19. August 2017 | 09:34 Uhr

Elogen für „Erzengel“ Gudrun Kruse

vom
Aus der Redaktion des Ostholsteiner Anzeigers

Mitbegründerin des Betreuungsvereins Ostholstein nach 21 Jahren als Vorsitzende ehrenvoll verabschiedet / Burgdorf wird Nachfolger

Ein wenig wehmütig sei ihr ja schon zumute, sagte Gudrun Kruse zu Beginn der Jahresversammlung des Betreuungsvereins Ostholstein. Die 79-jährige Eutinerin brachte damit auf den Punkt, was wohl auch die übrigen 56 im „Seeschloss“ anwesenden Mitglieder fühlten. Denn nach 21 Jahren an der Spitze des Vereins trat Kruse nicht erneut zur Wahl der Vorsitzenden an.
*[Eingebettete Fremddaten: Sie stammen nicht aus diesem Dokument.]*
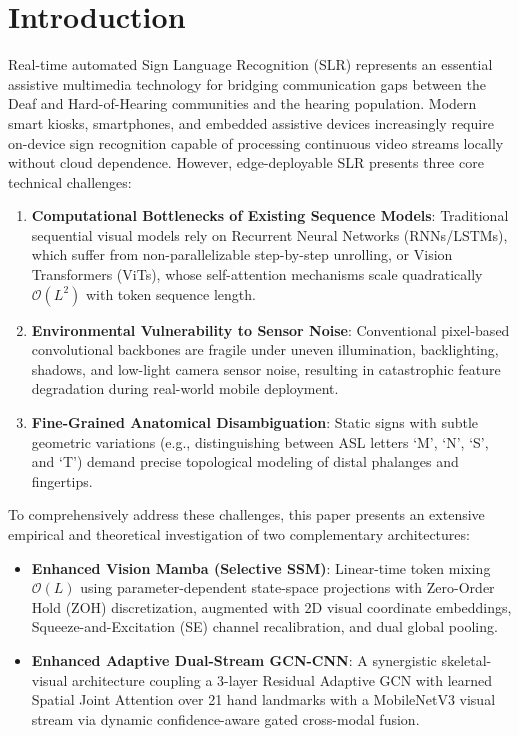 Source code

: \documentclass[journal]{IEEEtran}
\begin{document}
\section{Introduction}
Real-time automated Sign Language Recognition (SLR) represents an essential assistive multimedia technology for bridging communication gaps between the Deaf and Hard-of-Hearing communities and the hearing population. Modern smart kiosks, smartphones, and embedded assistive devices increasingly require on-device sign recognition capable of processing continuous video streams locally without cloud dependence. However, edge-deployable SLR presents three core technical challenges:
\begin{enumerate}
    \item \textbf{Computational Bottlenecks of Existing Sequence Models}: Traditional sequential visual models rely on Recurrent Neural Networks (RNNs/LSTMs), which suffer from non-parallelizable step-by-step unrolling, or Vision Transformers (ViTs), whose self-attention mechanisms scale quadratically $\mathcal{O}(L^2)$ with token sequence length.
    \item \textbf{Environmental Vulnerability to Sensor Noise}: Conventional pixel-based convolutional backbones are fragile under uneven illumination, backlighting, shadows, and low-light camera sensor noise, resulting in catastrophic feature degradation during real-world mobile deployment.
    \item \textbf{Fine-Grained Anatomical Disambiguation}: Static signs with subtle geometric variations (e.g., distinguishing between ASL letters `M', `N', `S', and `T') demand precise topological modeling of distal phalanges and fingertips.
\end{enumerate}

To comprehensively address these challenges, this paper presents an extensive empirical and theoretical investigation of two complementary architectures:
\begin{itemize}
    \item \textbf{Enhanced Vision Mamba (Selective SSM)}: Linear-time token mixing $\mathcal{O}(L)$ using parameter-dependent state-space projections with Zero-Order Hold (ZOH) discretization, augmented with 2D visual coordinate embeddings, Squeeze-and-Excitation (SE) channel recalibration, and dual global pooling.
    \item \textbf{Enhanced Adaptive Dual-Stream GCN-CNN}: A synergistic skeletal-visual architecture coupling a 3-layer Residual Adaptive GCN with learned Spatial Joint Attention over 21 hand landmarks with a MobileNetV3 visual stream via dynamic confidence-aware gated cross-modal fusion.
\end{itemize}
\end{document}
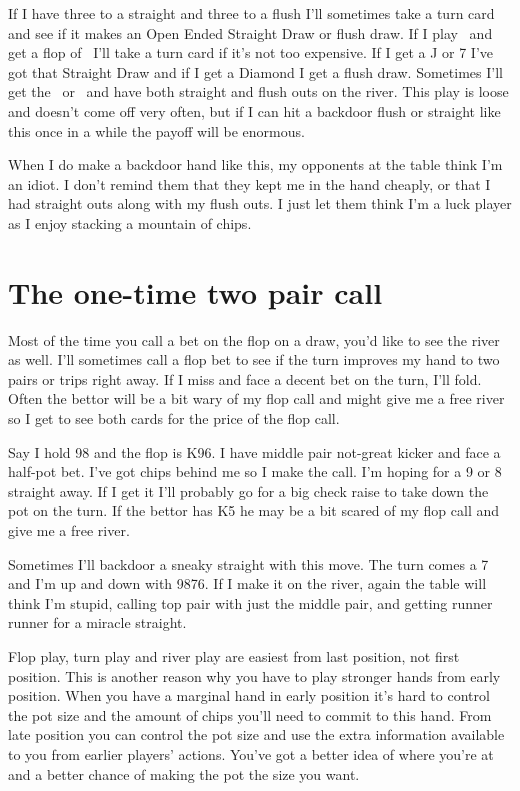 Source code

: If I have three to a straight and three to a flush I'll sometimes
take a turn card and see if it makes an Open Ended Straight Draw or
flush draw. If I play \tend\nined\ and get a flop of \Ah\eigd\twoc\ I'll take a
turn card if it's not too expensive. If I get a J or 7 I've got
that Straight Draw and if I get a Diamond I get a flush draw.
Sometimes I'll get the \Jd\ or \sevd\ and have both straight
and flush outs on the river. This play is loose and doesn't
come off very often, but if I can hit a backdoor flush or straight
like this once in a while the payoff will be enormous.

When I do make a backdoor hand like this, my opponents at the table
think I'm an idiot. I don't remind them that they kept me in
the hand cheaply, or that I had straight outs along with my flush
outs. I just let them think I'm a luck player as I enjoy stacking a
mountain of chips.

\section{The one-time two pair call}

Most of the time you call a bet on the flop on a draw, you'd like to
see the river as well. I'll sometimes call a flop bet to see if the
turn improves my hand to two pairs or trips right away.
If I miss and face a decent bet on the turn, I'll fold.
Often the bettor will be a bit wary of my flop call and might
give me a free river so I get to see both cards for the price of the flop call.

Say I hold 98 and the flop is K96. I have middle pair not-great
kicker and face a half-pot bet. I've got chips behind me so I make
the call. I'm hoping for a 9 or 8 straight away. If I get it I'll
probably go for a big check raise to take down the pot on the turn. If
the bettor has K5 he may be a bit scared of my flop call and give
me a free river.

Sometimes I'll backdoor a sneaky straight with this move. The turn comes
a 7 and I'm up and down with 9876. If I make it on the river,
again the table will think I'm stupid, calling top pair with just the
middle pair, and getting runner runner for a miracle straight.

Flop play, turn play and river play are easiest from last position, not
first position. This is another reason why you have to play stronger hands
from early position. When you have a marginal hand in early position
it's hard to control the pot size and the amount of chips
you'll need to commit to this hand. From late position you can control
the pot size and use the extra information available to you from
earlier players' actions. You've got a better idea of where you're at
and a better chance of making the pot the size you want.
1992 war Gudrun Kruse eine der Gründerinnen des Vereins gewesen. Zu ihrem Nachfolger wurde einstimmig Christian Burgdorf gewählt – von Kruse den Mitgliedern zuvor als ihren „Traummann“ für den Posten präsentiert. Zu seinen Stellvertretern wurden Prof. Heiko Dahle und Hans-Jürgen Clausen, Thomas Junge wurde in seinem Amt als Schatzmeister bestätigt. Nachfolger von Burgdorf als Schriftführer wurde Werner Ochmann.

Viel Lob und viel Dank
gab es zum Abschied für Gudrun Kruse. „Du bist die Integrationsfigur des Vereins auch nach innen gewesen“, beschrieb Dahle seine bisherige Vereinsvorsitzende. Die Gründung des Betreuungsverein sei Kruses ganz persönliche Pionierleistung gewesen. Sie zeichne sich durch Herzenswärme und Menschlichkeit aus, sagte Landrat Reinhard Sager über Kruse. Und die Präsidentin des DRK-Kreisverbandes, Henriette Gräfin Platen, stellte fest, dass Kruse den Betreuungsverein durch ihre Persönlichkeit geprägt habe. „Sie sind in Ihrer Kontinuität unbestechlich und bleiben an einem
Ihnen wichtigen Thema immer dran“, so Gräfin Platen.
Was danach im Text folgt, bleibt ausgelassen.